**What to work on:** When you copy the material below, keep every line exact and leave each picture out.

**Records shown:**
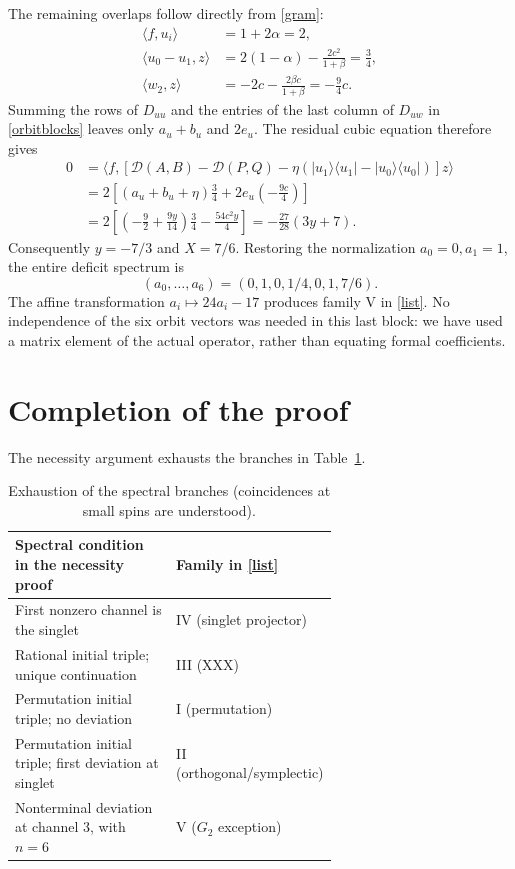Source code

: \documentclass[11pt]{article}
\newcommand{\DD}{\mathcal D}
\newcommand{\pr}[1]{|#1\rangle\langle#1|}
\begin{document}
The remaining overlaps follow directly from \eqref{gram}:
\begin{align*}
 \langle f,u_i\rangle&=1+2\alpha=2,\\
 \langle u_0-u_1,z\rangle&=2(1-\alpha)-\frac{2c^2}{1+\beta}=\frac34,\\
 \langle w_2,z\rangle&=-2c-\frac{2\beta c}{1+\beta}=-\frac94c.
\end{align*}
Summing the rows of $D_{uu}$ and the entries of the last column of $D_{uw}$ in \eqref{orbitblocks} leaves only $a_u+b_u$ and $2e_u$. The residual cubic equation therefore gives
\[
\begin{aligned}
0&=\langle f,[\DD(A,B)-\DD(P,Q)-\eta(\pr{u_1}-\pr{u_0})]z\rangle\\
 &=2\left[(a_u+b_u+\eta)\frac34+2e_u\left(-\frac{9c}4\right)\right]\\
 &=2\left[\left(-\frac92+\frac{9y}{14}\right)\frac34-\frac{54c^2 y}4\right]
 =-\frac{27}{28}(3y+7).
\end{aligned}
\]
Consequently $y=-7/3$ and $X=7/6$. Restoring the normalization $a_0=0,a_1=1$, the entire deficit spectrum is
\[
 (a_0,\ldots,a_6)=(0,1,0,1/4,0,1,7/6).
\]
The affine transformation $a_i\mapsto24a_i-17$ produces family V in \eqref{list}. No independence of the six orbit vectors was needed in this last block: we have used a matrix element of the actual operator, rather than equating formal coefficients.

\section{Completion of the proof}
The necessity argument exhausts the branches in Table~\ref{branches}.

\begin{table}[H]
\centering\small
\begin{tabular}{@{}p{0.64\linewidth}l@{}}
\toprule
Spectral condition in the necessity proof & Family in \eqref{list}\\
\midrule
First nonzero channel is the singlet & IV (singlet projector)\\
Rational initial triple; unique continuation & III (XXX)\\
Permutation initial triple; no deviation & I (permutation)\\
Permutation initial triple; first deviation at singlet & II (orthogonal/symplectic)\\
Nonterminal deviation at channel 3, with $n=6$ & V ($G_2$ exception)\\
\bottomrule
\end{tabular}
\caption{Exhaustion of the spectral branches (coincidences at small spins are understood).}\label{branches}
\end{table}
\end{document}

**Final answer:**
Source code

: \documentclass[11pt]{article}
\newcommand{\DD}{\mathcal D}
\newcommand{\pr}[1]{|#1\rangle\langle#1|}
\begin{document}
The remaining overlaps follow directly from \eqref{gram}:
\begin{align*}
 \langle f,u_i\rangle&=1+2\alpha=2,\\
 \langle u_0-u_1,z\rangle&=2(1-\alpha)-\frac{2c^2}{1+\beta}=\frac34,\\
 \langle w_2,z\rangle&=-2c-\frac{2\beta c}{1+\beta}=-\frac94c.
\end{align*}
Summing the rows of $D_{uu}$ and the entries of the last column of $D_{uw}$ in \eqref{orbitblocks} leaves only $a_u+b_u$ and $2e_u$. The residual cubic equation therefore gives
\[
\begin{aligned}
0&=\langle f,[\DD(A,B)-\DD(P,Q)-\eta(\pr{u_1}-\pr{u_0})]z\rangle\\
 &=2\left[(a_u+b_u+\eta)\frac34+2e_u\left(-\frac{9c}4\right)\right]\\
 &=2\left[\left(-\frac92+\frac{9y}{14}\right)\frac34-\frac{54c^2 y}4\right]
 =-\frac{27}{28}(3y+7).
\end{aligned}
\]
Consequently $y=-7/3$ and $X=7/6$. Restoring the normalization $a_0=0,a_1=1$, the entire deficit spectrum is
\[
 (a_0,\ldots,a_6)=(0,1,0,1/4,0,1,7/6).
\]
The affine transformation $a_i\mapsto24a_i-17$ produces family V in \eqref{list}. No independence of the six orbit vectors was needed in this last block: we have used a matrix element of the actual operator, rather than equating formal coefficients.

\section{Completion of the proof}
The necessity argument exhausts the branches in Table~\ref{branches}.

\begin{table}[H]
\centering\small
\begin{tabular}{@{}p{0.64\linewidth}l@{}}
\toprule
Spectral condition in the necessity proof & Family in \eqref{list}\\
\midrule
First nonzero channel is the singlet & IV (singlet projector)\\
Rational initial triple; unique continuation & III (XXX)\\
Permutation initial triple; no deviation & I (permutation)\\
Permutation initial triple; first deviation at singlet & II (orthogonal/symplectic)\\
Nonterminal deviation at channel 3, with $n=6$ & V ($G_2$ exception)\\
\bottomrule
\end{tabular}
\caption{Exhaustion of the spectral branches (coincidences at small spins are understood).}\label{branches}
\end{table}
\end{document}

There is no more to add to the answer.